Every line holding the string "spent" should be copied from the listing.

──────── The data

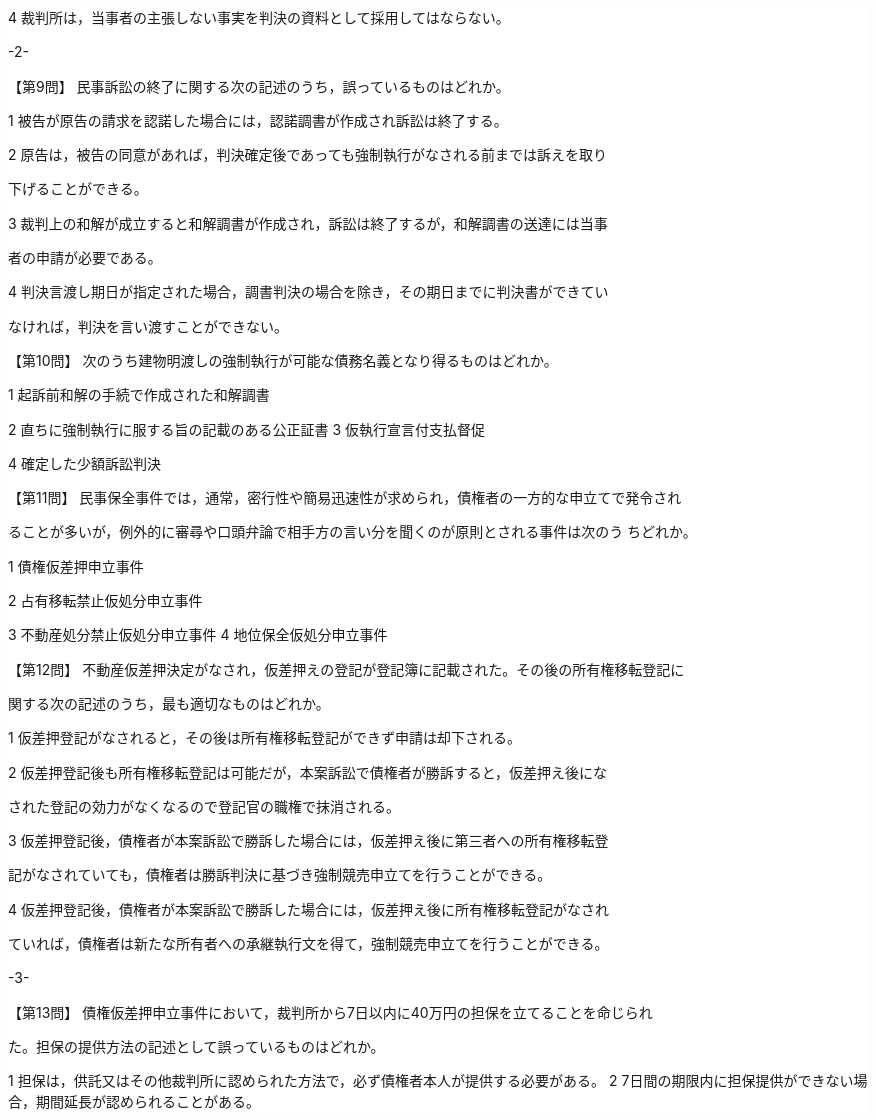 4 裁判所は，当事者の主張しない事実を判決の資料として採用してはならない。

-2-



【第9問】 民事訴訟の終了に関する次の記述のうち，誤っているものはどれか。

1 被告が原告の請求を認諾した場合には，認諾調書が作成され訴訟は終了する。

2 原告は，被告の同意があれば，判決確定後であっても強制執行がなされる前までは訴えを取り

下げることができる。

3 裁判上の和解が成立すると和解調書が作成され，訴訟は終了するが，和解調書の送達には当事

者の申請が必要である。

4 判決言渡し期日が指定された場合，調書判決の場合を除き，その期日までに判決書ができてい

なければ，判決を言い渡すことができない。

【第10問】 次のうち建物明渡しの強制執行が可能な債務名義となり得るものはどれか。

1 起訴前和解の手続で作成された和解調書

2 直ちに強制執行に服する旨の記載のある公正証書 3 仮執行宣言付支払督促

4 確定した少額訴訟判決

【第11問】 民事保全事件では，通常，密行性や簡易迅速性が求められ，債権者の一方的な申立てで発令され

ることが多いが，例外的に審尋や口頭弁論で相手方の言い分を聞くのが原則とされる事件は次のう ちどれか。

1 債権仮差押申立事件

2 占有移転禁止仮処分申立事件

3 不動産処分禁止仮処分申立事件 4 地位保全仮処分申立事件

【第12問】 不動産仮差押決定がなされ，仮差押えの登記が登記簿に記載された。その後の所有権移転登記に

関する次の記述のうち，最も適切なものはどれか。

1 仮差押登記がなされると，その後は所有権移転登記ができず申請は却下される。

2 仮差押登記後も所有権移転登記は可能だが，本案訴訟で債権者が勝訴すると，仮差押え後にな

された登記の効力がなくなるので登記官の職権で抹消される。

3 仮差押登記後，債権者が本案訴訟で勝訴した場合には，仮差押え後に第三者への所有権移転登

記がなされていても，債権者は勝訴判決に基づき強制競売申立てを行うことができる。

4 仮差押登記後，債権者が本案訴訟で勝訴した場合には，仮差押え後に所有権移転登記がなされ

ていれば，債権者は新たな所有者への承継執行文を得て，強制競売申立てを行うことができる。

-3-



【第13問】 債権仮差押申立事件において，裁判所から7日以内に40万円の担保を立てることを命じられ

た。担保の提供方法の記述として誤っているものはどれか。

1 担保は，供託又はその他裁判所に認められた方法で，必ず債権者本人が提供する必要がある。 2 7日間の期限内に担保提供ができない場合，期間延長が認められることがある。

────────────────
──────── The data

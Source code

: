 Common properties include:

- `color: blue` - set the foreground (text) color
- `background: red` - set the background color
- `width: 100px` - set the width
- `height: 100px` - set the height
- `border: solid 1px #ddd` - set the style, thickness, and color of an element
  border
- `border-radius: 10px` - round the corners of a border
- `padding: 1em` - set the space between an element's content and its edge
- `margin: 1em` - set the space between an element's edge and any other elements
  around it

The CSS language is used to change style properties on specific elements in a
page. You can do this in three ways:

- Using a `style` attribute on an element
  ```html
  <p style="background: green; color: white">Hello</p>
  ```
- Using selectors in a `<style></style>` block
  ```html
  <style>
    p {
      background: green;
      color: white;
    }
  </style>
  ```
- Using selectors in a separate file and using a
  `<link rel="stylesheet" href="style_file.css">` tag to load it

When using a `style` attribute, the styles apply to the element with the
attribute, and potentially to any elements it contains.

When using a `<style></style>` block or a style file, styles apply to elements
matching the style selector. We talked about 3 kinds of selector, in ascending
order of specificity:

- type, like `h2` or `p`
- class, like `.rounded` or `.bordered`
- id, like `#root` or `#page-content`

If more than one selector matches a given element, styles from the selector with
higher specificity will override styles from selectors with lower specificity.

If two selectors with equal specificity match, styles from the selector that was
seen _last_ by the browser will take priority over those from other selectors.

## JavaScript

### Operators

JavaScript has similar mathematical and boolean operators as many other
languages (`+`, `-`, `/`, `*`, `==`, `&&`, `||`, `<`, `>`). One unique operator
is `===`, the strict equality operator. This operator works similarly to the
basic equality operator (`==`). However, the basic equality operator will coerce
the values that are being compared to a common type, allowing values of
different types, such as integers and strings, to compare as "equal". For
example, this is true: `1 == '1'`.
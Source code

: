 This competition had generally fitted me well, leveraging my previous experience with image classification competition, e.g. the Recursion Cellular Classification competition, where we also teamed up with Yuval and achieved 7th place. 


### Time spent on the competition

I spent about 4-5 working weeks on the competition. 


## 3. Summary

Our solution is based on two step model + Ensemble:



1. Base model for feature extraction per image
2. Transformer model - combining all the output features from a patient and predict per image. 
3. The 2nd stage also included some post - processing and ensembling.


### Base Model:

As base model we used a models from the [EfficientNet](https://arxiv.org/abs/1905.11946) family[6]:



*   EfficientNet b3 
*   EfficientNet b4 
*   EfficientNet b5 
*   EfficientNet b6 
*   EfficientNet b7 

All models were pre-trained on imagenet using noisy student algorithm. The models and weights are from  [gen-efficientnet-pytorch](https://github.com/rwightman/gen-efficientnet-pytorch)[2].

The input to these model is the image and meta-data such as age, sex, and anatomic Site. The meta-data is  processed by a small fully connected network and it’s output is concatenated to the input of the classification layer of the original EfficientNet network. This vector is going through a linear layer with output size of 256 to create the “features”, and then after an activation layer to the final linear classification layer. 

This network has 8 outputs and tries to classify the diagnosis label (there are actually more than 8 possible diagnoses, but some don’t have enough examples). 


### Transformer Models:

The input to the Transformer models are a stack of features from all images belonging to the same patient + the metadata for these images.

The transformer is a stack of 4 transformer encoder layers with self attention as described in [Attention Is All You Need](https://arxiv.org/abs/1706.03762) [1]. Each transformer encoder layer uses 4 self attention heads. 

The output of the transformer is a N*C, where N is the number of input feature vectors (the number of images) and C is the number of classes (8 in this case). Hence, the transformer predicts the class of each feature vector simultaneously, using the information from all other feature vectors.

────────────────
──────── The data

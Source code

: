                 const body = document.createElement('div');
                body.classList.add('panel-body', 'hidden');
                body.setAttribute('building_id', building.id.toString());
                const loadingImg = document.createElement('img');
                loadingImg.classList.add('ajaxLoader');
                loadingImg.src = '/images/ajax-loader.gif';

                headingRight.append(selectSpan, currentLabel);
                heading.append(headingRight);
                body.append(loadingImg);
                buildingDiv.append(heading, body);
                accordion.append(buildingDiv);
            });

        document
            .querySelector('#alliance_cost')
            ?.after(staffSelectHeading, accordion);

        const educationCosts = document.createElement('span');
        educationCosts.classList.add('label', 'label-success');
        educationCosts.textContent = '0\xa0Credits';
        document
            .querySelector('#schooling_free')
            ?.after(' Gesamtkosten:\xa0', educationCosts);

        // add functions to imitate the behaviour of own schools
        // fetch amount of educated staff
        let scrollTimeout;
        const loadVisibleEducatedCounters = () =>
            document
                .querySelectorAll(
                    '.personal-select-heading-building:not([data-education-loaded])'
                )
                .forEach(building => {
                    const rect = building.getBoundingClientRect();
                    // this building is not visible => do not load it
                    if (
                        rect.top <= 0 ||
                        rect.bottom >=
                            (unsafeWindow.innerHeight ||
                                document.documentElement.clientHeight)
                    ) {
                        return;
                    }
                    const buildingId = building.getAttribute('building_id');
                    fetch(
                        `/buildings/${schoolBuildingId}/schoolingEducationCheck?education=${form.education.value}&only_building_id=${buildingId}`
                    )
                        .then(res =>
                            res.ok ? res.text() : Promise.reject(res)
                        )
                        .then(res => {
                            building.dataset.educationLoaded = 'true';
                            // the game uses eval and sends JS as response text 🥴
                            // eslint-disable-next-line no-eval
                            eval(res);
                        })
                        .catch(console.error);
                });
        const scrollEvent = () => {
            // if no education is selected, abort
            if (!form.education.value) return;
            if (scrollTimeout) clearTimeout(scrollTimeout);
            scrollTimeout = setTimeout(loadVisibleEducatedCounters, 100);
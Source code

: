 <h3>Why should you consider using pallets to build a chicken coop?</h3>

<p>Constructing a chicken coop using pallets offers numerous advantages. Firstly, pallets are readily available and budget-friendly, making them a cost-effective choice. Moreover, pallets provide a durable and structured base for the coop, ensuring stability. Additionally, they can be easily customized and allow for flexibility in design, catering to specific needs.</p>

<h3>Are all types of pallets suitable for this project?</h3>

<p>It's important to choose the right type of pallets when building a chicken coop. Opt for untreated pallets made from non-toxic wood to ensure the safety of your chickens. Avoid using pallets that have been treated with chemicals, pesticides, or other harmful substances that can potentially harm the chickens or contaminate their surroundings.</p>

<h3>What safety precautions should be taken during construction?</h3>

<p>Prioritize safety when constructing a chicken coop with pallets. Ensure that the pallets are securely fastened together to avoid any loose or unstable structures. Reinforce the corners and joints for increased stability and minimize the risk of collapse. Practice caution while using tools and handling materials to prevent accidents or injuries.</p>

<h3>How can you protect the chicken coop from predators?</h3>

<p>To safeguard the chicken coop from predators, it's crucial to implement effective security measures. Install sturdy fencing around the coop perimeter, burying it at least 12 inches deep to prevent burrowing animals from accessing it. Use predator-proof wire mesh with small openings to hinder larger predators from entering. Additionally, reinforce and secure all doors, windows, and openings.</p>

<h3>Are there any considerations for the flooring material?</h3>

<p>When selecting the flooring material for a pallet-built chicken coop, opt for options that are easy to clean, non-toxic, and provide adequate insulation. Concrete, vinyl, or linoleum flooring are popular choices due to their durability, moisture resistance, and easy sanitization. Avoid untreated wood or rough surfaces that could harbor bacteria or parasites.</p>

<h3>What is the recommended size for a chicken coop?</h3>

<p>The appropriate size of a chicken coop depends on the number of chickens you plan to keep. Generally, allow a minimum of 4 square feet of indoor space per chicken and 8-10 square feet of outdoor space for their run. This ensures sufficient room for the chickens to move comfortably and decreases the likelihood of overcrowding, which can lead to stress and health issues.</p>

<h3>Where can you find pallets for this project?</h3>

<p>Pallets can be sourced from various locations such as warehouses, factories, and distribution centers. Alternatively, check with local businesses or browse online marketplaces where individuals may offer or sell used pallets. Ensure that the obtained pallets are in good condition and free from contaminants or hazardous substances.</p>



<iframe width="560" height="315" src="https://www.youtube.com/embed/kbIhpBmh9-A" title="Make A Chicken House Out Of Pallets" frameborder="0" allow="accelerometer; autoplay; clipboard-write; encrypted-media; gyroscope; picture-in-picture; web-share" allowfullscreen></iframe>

────────────────

_Response area:_
### Time spent on the competition
I spent about 4-5 working weeks on the competition. 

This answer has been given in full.